* [Problem to work on]: Among the lines below, tally those that hold "workflow". Return the number and nothing more.

* [Data in this exercise]:
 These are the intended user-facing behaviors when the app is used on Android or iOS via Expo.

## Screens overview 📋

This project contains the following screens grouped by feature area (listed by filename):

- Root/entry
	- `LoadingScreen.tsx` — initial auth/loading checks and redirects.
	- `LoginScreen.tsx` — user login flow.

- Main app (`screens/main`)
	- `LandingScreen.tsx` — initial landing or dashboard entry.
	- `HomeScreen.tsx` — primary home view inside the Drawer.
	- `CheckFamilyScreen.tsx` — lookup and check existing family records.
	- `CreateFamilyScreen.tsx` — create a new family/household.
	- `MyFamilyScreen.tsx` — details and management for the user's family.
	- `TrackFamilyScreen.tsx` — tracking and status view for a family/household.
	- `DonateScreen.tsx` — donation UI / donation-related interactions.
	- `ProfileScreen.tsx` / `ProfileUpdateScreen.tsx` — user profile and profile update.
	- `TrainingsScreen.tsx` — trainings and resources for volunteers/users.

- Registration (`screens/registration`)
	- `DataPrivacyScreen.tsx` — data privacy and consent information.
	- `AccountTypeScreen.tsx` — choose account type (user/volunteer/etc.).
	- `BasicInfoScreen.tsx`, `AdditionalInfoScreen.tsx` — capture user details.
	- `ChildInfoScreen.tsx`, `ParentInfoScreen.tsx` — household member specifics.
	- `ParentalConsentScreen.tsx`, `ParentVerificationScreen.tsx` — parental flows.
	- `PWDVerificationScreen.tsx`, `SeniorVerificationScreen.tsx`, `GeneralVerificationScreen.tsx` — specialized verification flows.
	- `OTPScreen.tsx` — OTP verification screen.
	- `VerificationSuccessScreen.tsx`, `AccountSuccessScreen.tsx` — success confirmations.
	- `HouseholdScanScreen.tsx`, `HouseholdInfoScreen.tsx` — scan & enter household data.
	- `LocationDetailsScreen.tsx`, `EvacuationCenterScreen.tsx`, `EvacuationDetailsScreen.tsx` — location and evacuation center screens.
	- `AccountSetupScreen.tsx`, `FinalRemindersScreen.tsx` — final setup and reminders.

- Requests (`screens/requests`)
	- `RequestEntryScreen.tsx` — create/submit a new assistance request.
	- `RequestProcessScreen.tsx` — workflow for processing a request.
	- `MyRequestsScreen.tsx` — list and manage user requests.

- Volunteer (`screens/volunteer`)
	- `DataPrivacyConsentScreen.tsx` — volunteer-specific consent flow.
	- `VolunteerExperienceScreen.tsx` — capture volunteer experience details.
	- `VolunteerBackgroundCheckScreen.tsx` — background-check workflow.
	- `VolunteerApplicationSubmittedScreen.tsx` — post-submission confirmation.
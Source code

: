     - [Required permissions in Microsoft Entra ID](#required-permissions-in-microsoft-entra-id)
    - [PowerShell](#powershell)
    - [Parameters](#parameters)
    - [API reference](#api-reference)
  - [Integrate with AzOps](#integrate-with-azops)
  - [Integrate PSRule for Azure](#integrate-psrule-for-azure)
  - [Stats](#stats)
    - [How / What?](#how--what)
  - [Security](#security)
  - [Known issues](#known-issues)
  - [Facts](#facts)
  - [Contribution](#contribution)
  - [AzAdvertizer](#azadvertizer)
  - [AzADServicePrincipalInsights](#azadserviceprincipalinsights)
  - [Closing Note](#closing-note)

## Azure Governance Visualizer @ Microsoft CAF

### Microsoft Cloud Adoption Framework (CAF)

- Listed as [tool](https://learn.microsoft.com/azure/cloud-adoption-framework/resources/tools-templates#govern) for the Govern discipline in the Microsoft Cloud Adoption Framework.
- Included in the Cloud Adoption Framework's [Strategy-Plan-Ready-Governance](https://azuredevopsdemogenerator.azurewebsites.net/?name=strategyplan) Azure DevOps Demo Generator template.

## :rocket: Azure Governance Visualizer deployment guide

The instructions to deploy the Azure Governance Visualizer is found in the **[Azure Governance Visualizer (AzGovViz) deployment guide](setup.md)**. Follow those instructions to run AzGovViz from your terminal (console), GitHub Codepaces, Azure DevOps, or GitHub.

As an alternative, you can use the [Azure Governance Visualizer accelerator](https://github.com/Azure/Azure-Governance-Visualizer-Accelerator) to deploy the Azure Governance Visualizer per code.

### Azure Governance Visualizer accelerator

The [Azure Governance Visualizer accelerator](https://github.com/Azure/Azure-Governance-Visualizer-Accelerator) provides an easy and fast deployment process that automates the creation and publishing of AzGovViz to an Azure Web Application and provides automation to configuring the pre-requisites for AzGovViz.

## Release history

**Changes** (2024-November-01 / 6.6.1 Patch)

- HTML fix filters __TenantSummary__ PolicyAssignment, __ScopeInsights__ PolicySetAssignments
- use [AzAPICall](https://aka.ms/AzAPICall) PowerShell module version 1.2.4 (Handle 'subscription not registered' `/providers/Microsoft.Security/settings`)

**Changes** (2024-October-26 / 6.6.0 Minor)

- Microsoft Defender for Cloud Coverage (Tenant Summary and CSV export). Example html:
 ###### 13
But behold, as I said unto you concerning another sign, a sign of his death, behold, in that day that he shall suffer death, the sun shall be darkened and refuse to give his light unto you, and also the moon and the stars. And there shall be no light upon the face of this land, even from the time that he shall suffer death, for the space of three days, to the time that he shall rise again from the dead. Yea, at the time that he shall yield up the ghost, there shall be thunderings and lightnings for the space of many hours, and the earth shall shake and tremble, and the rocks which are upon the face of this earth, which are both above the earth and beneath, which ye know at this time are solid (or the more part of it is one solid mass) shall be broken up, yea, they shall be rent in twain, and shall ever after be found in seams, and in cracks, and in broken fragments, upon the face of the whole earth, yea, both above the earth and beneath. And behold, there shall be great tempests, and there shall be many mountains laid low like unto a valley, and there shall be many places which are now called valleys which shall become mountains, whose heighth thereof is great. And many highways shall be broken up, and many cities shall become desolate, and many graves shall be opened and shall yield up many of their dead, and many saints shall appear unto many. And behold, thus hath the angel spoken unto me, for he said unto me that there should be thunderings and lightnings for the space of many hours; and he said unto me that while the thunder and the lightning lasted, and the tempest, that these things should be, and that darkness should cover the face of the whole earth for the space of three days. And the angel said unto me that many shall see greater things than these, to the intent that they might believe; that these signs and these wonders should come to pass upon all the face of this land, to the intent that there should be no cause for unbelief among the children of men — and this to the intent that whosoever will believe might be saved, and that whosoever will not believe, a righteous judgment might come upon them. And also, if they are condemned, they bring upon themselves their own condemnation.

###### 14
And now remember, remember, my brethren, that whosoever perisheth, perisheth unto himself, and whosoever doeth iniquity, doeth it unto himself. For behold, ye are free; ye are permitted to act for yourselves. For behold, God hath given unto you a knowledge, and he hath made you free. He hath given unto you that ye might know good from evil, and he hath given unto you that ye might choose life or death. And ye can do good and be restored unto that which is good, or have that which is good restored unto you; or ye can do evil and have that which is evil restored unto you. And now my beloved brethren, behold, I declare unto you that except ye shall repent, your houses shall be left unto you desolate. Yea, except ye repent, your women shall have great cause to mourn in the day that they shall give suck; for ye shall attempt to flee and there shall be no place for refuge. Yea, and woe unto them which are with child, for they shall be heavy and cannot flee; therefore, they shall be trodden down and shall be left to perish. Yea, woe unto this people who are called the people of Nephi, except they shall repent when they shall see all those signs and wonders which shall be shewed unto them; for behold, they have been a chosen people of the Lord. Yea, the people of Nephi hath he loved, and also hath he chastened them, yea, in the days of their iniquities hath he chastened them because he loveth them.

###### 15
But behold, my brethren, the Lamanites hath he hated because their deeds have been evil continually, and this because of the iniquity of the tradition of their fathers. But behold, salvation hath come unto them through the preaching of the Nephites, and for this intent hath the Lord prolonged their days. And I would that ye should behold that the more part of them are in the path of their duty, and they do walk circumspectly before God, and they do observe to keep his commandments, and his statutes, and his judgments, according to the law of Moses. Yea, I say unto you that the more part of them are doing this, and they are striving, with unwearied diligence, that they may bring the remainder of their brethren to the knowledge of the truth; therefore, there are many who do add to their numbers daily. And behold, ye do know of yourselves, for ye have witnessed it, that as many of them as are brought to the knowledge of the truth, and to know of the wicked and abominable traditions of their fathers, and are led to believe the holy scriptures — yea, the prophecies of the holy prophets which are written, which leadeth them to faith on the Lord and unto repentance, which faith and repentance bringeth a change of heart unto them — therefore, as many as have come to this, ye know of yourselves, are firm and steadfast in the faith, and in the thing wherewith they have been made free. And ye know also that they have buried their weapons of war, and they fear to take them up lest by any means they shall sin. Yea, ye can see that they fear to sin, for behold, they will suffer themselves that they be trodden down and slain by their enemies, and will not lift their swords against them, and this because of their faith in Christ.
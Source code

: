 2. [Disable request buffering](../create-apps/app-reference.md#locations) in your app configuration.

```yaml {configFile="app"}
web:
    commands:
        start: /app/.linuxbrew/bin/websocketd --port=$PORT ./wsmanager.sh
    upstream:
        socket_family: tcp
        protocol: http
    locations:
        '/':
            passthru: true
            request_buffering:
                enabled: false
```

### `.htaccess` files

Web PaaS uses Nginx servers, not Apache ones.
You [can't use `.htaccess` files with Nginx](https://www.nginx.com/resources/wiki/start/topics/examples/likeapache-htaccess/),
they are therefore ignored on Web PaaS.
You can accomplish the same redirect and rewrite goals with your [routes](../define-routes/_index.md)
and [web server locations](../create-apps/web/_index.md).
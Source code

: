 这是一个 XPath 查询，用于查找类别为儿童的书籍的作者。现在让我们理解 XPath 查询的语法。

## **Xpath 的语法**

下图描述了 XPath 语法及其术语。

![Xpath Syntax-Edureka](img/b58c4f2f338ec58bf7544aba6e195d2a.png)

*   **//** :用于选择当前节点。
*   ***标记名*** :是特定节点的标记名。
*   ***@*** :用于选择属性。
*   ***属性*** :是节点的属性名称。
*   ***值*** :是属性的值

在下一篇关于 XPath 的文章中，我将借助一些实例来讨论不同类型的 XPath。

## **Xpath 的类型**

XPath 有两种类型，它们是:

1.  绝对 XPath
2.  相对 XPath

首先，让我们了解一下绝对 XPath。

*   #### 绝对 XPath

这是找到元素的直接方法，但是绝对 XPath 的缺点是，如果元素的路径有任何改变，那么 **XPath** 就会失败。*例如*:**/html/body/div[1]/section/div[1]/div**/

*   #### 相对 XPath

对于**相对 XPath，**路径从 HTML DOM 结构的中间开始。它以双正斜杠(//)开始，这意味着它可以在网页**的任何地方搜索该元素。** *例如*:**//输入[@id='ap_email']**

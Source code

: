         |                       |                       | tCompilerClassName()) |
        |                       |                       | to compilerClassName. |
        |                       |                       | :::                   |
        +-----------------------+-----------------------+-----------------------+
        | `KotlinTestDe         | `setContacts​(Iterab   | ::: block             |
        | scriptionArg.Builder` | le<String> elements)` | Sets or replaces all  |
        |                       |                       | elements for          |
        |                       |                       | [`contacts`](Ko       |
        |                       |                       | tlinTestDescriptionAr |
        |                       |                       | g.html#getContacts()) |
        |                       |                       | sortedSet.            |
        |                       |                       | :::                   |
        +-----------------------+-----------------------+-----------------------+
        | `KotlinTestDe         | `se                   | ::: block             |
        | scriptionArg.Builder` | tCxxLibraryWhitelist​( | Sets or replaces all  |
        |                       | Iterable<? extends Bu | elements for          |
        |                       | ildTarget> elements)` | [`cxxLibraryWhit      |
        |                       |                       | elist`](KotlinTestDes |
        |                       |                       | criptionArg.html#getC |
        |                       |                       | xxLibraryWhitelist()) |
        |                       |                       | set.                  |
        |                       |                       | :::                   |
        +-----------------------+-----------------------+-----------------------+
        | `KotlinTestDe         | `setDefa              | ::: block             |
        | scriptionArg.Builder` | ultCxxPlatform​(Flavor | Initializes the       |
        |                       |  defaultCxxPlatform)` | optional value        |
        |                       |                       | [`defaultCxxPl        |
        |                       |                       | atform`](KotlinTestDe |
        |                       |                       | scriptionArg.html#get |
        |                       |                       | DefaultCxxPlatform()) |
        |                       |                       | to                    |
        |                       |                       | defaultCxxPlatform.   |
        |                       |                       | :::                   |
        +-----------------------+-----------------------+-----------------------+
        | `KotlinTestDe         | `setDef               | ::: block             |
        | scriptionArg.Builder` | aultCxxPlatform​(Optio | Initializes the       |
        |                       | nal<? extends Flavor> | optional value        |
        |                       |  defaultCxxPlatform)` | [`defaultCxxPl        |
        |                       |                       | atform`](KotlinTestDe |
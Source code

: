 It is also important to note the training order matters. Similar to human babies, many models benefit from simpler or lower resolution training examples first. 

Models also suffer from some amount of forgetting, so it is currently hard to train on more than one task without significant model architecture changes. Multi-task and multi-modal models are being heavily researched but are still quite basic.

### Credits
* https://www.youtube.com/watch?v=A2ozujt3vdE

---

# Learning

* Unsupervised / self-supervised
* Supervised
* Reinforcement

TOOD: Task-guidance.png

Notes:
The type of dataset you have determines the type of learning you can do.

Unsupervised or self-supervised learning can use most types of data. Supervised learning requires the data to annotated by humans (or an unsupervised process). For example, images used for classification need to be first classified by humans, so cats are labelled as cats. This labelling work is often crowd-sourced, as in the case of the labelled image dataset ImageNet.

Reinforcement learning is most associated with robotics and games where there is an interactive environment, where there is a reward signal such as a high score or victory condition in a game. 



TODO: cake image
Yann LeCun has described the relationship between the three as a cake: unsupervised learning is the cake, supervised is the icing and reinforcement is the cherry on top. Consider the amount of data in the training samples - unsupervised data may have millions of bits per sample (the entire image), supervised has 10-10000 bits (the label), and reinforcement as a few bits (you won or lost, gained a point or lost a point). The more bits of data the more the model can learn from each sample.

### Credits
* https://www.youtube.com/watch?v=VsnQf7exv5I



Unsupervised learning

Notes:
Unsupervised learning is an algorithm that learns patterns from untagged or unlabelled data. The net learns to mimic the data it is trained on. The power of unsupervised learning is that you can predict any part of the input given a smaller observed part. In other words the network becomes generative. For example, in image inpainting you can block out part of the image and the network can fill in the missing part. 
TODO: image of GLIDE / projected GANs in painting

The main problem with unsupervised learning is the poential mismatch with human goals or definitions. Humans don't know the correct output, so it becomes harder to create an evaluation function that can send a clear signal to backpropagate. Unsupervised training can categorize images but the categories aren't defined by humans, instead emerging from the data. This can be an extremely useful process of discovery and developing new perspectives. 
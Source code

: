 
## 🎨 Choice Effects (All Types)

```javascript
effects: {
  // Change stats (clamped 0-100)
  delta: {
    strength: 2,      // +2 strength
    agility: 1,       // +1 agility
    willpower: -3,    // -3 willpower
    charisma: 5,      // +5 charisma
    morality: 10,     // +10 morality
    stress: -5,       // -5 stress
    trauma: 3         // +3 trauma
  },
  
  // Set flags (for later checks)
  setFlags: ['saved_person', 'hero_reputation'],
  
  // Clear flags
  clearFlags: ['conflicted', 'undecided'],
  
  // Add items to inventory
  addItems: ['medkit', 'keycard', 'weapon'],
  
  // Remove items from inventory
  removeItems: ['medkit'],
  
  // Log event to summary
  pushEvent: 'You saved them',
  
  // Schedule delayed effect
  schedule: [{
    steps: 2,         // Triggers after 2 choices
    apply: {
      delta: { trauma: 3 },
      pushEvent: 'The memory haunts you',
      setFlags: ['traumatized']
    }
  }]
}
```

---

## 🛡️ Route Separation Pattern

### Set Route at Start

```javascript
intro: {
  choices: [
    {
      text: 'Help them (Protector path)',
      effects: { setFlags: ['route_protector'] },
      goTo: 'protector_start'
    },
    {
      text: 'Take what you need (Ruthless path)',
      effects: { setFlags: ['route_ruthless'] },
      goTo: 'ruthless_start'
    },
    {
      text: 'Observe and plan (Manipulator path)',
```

* [Response to the task]: 2